* Extracted data:
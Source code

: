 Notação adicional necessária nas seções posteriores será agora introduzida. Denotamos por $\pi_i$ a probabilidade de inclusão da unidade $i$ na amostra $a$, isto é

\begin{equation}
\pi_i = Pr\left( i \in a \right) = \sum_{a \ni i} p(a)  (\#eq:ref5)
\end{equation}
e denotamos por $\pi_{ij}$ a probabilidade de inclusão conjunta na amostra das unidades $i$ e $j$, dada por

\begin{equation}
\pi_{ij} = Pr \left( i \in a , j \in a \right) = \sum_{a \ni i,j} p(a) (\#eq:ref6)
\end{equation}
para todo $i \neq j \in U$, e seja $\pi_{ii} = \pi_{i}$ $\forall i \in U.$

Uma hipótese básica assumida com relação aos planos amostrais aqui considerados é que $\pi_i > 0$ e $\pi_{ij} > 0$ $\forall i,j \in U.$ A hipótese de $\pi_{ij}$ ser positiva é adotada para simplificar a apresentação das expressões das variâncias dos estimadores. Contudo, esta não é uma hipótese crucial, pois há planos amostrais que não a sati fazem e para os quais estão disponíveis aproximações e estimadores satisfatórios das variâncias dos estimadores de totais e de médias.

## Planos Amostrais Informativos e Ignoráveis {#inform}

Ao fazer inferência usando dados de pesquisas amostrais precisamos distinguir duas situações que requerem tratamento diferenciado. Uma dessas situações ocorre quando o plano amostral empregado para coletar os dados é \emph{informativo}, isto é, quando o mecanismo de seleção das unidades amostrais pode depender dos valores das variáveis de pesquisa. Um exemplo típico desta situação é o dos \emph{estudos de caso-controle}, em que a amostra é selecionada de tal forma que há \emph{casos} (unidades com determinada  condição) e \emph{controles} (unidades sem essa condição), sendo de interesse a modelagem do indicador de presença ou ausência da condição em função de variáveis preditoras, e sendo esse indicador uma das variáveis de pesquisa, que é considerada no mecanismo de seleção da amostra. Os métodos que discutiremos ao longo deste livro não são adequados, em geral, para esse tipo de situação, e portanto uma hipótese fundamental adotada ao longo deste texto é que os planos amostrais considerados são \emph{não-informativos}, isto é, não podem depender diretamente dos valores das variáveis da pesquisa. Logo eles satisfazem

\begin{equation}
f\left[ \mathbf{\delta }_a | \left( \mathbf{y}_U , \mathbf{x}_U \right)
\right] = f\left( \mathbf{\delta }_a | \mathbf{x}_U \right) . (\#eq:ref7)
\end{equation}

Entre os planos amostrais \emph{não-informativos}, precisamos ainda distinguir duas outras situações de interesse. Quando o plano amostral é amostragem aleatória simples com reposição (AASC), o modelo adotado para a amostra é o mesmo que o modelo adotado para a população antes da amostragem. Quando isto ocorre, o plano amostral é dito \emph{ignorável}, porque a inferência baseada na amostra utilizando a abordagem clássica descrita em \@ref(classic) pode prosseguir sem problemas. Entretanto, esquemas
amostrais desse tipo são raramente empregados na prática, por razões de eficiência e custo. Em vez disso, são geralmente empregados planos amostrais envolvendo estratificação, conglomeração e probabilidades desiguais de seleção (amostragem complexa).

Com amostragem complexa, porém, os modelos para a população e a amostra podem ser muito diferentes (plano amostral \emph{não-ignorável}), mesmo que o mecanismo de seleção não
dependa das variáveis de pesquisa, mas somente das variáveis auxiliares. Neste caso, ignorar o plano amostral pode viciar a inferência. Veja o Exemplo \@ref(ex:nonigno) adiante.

* What to work on: Look above for the line holding "Uma hipótese básica" and the line holding "## Planos Amostrais". Retype both, and every line between them, word for word and nothing else.

* Completed task:
Uma hipótese básica assumida com relação aos planos amostrais aqui considerados é que $\pi_i > 0$ e $\pi_{ij} > 0$ $\forall i,j \in U.$ A hipótese de $\pi_{ij}$ ser positiva é adotada para simplificar a apresentação das expressões das variâncias dos estimadores. Contudo, esta não é uma hipótese crucial, pois há planos amostrais que não a sati fazem e para os quais estão disponíveis aproximações e estimadores satisfatórios das variâncias dos estimadores de totais e de médias.

## Planos Amostrais Informativos e Ignoráveis {#inform}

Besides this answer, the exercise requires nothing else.